How to Spot a Rental Scammer and Avoid Being a Victim Landlord Skip to Main Content

How to Spot a Rental Scammer and Avoid Being a Victim Landlord

While most tenants are good people who won’t give you a bit of trouble, there are plenty who will make it tough to trust tenants at all when you’re a landlord. If you want to know how to spot a rental scammer, read on to learn common scams as well as how to protect yourself.

how to spot a rental scammer

Types of Typical Scams by Renters

Deadbeat Tenant

When most tenants move into an apartment, they have every intention of paying rent. Some may fall on hard times, though. That’s not the essence of this scam. This scammer never planned on paying rent. They get into the apartment and never pay a dime in rent. It takes months to have them removed, and the landlord is out the money for those months of rent. That gives them plenty of time to move on to the next victim.


Always do a thorough background check on a tenant. You’ll need permission to do a background check, but any tenant who complains or refuses is one that you can avoid. Don’t take their printed background or credit check. It can too easily be faked.

Utilities Scam

A tenant may offer to pay the water bill or the trash for a lower rent. It could even be in the rental contract. Unfortunately, many landlords are left with high bills when it’s finally revealed that the tenant never paid. In most cities, the water won’t be turned off for non-payment, but the landlord will be responsible in the end. That will include late fees and supplemental taxes.


For this particular scam, you might want to pay the bill yourself and raise the rent slightly to cover it. If you allow the renter to pay it, make sure to check on the bill occasionally to ensure it’s being paid.

Extortion Scam

In an area with many vacant buildings, the landlord will be more susceptible to an empty unit being broken into and a scammer claiming to be renting the unit. This has happened numerous times. A landlord will try to get the person removed, but the police will claim it’s a rental dispute when the person shows a fake rental agreement. The scam artist will try to get the landlord to pay money for the person to move.

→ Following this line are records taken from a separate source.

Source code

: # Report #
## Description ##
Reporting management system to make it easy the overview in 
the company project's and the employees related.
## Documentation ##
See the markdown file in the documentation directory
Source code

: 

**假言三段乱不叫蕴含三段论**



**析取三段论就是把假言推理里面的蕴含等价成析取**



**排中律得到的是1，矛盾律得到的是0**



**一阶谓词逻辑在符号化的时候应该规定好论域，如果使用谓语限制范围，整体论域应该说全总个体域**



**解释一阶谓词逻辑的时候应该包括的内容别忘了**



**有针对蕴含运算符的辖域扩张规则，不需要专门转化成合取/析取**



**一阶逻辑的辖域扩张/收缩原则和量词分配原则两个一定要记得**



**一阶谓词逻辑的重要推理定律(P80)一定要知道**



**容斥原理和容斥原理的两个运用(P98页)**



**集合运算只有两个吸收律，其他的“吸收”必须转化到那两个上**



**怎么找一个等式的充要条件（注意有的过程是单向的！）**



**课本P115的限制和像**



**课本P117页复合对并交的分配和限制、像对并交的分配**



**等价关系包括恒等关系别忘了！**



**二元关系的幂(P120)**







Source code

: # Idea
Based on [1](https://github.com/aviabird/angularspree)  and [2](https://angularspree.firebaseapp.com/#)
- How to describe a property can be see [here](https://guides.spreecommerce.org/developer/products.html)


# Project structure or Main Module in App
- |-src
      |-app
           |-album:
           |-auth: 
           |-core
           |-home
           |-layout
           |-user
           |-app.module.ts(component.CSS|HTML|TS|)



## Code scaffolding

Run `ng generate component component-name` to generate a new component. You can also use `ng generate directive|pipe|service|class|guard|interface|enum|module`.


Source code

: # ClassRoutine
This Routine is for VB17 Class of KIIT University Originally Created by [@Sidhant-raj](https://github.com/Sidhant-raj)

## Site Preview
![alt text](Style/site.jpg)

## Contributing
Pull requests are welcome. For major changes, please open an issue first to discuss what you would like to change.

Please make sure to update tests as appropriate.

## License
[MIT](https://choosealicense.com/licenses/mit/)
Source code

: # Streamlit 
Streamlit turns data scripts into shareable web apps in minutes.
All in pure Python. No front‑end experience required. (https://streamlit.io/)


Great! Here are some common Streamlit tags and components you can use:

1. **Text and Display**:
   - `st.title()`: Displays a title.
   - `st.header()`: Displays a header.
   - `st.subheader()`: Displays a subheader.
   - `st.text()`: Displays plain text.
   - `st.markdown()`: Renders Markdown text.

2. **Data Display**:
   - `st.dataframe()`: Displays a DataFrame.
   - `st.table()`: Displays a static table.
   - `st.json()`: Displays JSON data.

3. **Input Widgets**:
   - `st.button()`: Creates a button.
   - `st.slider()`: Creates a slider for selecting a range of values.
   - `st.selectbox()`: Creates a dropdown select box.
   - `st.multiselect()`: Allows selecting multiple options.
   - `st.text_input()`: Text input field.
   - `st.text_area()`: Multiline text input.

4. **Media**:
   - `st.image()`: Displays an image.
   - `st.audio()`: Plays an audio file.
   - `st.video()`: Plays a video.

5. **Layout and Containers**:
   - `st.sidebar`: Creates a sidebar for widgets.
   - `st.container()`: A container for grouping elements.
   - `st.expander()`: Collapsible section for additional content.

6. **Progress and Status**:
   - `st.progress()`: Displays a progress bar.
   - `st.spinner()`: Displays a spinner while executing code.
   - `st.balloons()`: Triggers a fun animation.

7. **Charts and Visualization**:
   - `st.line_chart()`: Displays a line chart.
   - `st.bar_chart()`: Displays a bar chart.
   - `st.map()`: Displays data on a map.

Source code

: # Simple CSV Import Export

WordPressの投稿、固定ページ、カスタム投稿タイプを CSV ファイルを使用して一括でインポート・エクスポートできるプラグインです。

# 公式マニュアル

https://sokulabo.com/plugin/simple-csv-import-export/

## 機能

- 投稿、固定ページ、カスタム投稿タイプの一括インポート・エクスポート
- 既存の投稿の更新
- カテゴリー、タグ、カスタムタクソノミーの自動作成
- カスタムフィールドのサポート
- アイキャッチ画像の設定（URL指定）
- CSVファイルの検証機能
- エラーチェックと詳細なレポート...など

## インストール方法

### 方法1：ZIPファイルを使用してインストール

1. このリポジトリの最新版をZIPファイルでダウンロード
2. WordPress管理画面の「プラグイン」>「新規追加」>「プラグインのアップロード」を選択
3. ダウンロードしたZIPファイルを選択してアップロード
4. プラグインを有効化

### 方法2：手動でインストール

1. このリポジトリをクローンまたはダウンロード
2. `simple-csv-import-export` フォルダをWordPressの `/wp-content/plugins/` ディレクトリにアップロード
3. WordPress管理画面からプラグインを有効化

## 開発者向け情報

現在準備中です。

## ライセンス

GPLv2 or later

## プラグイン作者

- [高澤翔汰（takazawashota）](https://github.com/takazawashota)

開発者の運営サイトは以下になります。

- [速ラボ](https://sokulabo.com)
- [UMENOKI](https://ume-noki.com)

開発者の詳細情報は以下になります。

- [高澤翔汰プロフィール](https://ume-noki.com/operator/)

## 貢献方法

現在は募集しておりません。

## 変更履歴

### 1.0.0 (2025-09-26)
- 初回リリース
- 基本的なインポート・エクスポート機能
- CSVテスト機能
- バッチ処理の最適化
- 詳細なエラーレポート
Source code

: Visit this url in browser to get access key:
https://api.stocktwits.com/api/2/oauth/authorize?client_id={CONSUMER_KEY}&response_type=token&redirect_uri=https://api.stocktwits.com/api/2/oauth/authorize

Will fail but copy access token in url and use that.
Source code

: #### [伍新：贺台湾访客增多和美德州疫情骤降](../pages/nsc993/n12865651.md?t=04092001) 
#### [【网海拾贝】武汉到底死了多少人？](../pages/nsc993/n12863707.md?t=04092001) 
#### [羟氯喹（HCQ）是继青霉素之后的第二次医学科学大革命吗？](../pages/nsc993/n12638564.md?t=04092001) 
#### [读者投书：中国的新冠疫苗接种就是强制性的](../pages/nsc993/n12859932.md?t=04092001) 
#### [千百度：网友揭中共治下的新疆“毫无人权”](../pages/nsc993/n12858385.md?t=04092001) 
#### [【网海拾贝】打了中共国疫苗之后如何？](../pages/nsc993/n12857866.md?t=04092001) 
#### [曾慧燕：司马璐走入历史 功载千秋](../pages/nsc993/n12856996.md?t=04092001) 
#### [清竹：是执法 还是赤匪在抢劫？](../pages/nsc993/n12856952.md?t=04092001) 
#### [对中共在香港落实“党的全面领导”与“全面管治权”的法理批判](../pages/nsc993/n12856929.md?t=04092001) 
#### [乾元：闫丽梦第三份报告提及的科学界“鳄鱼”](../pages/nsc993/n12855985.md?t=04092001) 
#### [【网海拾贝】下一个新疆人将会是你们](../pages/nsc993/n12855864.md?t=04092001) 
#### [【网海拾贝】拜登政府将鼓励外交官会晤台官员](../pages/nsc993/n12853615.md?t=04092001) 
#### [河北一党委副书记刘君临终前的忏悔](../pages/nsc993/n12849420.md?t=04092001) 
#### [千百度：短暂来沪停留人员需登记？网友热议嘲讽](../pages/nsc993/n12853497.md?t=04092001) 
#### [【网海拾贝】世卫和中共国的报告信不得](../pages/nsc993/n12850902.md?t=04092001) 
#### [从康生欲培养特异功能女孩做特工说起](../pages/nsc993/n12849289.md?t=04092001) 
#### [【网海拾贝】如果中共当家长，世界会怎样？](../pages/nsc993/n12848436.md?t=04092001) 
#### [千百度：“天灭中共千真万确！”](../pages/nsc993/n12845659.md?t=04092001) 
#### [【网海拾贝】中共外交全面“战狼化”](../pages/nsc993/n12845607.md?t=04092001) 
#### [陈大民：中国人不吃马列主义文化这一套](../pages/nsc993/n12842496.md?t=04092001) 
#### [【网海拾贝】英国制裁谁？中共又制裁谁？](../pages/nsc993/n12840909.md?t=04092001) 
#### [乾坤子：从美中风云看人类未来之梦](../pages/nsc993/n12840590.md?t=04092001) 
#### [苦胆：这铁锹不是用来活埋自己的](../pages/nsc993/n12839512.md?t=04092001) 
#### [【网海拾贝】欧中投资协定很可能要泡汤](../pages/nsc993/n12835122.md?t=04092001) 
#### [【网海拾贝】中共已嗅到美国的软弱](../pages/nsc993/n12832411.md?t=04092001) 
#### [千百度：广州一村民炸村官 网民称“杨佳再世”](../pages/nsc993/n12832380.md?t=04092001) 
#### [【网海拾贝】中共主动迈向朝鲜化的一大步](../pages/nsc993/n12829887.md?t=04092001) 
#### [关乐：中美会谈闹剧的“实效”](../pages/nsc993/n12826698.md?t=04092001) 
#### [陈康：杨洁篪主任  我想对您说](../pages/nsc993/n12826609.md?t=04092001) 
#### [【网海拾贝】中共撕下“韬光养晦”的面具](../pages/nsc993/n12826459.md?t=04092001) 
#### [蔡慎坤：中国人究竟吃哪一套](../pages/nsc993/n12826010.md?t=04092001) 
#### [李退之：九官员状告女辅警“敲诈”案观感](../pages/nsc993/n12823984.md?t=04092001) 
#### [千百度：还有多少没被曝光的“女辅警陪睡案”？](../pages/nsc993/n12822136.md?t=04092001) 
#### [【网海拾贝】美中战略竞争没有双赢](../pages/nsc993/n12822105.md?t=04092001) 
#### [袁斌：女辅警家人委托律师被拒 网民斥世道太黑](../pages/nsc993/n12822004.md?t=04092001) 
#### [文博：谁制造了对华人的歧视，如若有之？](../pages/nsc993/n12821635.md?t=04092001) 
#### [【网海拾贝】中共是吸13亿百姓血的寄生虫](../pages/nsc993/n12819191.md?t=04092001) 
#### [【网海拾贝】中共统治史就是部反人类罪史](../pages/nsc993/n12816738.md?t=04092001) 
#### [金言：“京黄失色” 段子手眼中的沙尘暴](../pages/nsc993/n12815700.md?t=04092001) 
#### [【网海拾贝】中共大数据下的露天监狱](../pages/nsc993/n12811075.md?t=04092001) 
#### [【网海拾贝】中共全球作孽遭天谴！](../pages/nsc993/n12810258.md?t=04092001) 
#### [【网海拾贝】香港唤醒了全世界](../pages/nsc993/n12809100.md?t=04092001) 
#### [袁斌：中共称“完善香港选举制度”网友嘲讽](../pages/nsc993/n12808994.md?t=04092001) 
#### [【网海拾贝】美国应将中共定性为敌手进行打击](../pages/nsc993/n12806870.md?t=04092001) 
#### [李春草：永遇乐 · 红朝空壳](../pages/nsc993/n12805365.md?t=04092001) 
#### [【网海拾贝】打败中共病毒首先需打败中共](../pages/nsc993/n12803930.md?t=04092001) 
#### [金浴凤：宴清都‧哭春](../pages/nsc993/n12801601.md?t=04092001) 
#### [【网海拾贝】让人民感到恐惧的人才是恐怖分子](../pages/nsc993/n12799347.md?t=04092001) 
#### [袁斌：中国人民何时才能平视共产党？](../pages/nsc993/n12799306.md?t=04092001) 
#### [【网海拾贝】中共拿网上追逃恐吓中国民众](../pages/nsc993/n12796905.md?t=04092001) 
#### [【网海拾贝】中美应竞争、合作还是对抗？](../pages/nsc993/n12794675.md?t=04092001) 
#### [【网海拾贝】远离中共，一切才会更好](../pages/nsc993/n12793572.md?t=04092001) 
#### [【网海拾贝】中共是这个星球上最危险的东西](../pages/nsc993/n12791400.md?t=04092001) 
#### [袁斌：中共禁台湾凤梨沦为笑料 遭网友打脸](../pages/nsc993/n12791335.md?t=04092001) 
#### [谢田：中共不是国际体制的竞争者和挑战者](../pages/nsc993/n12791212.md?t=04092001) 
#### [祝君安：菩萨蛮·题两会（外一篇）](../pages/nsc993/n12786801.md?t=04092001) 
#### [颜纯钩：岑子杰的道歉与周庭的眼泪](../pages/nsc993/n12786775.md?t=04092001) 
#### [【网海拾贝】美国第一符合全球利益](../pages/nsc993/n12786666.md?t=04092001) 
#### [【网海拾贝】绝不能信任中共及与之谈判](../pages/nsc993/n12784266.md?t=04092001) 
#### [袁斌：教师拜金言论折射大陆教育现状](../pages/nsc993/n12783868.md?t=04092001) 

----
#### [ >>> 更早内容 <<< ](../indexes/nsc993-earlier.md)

To remove a person like this from a property, landlords have gotten creative. The renter often doesn’t have electricity or is stealing it from a neighbor. The city code enforcer can make the people leave the dwelling immediately. To avoid this kind of scam, have a West Valley City property management company make sure your units are always filled with real tenants. Never leave empty apartments as attractions to scammers.

Overpayment Scam

This is a version of a scam that happens to other people as well as landlords. A prospective renter will be living overseas but wants to send you a certified check for the security deposit and rent. The scammer will send a check for more than the amount requested. It can often be twice as much. They’ll ask you to send back the overpayment. Later, it will turn out that the check was fake and the landlord didn’t get any money. They’ve also been scammed for the money they sent to the scam renter.


Never rent to someone you’ve never met or done a background check on especially someone from another country. This is called the Nigerian Scam because the person will say they are from Nigeria. Even if the check appears to be real, it can bounce weeks later, and you’ll be responsible for the fees associated with that too.

How to Prevent it From Happening to You

As mentioned above, you always want to meet your potential renters in person. Real estate scams are hard to get away with when you have the person’s social security number to do a background check. Always perform background checks. Property managers in West Valley City know to have a process for properly screening all potential renters.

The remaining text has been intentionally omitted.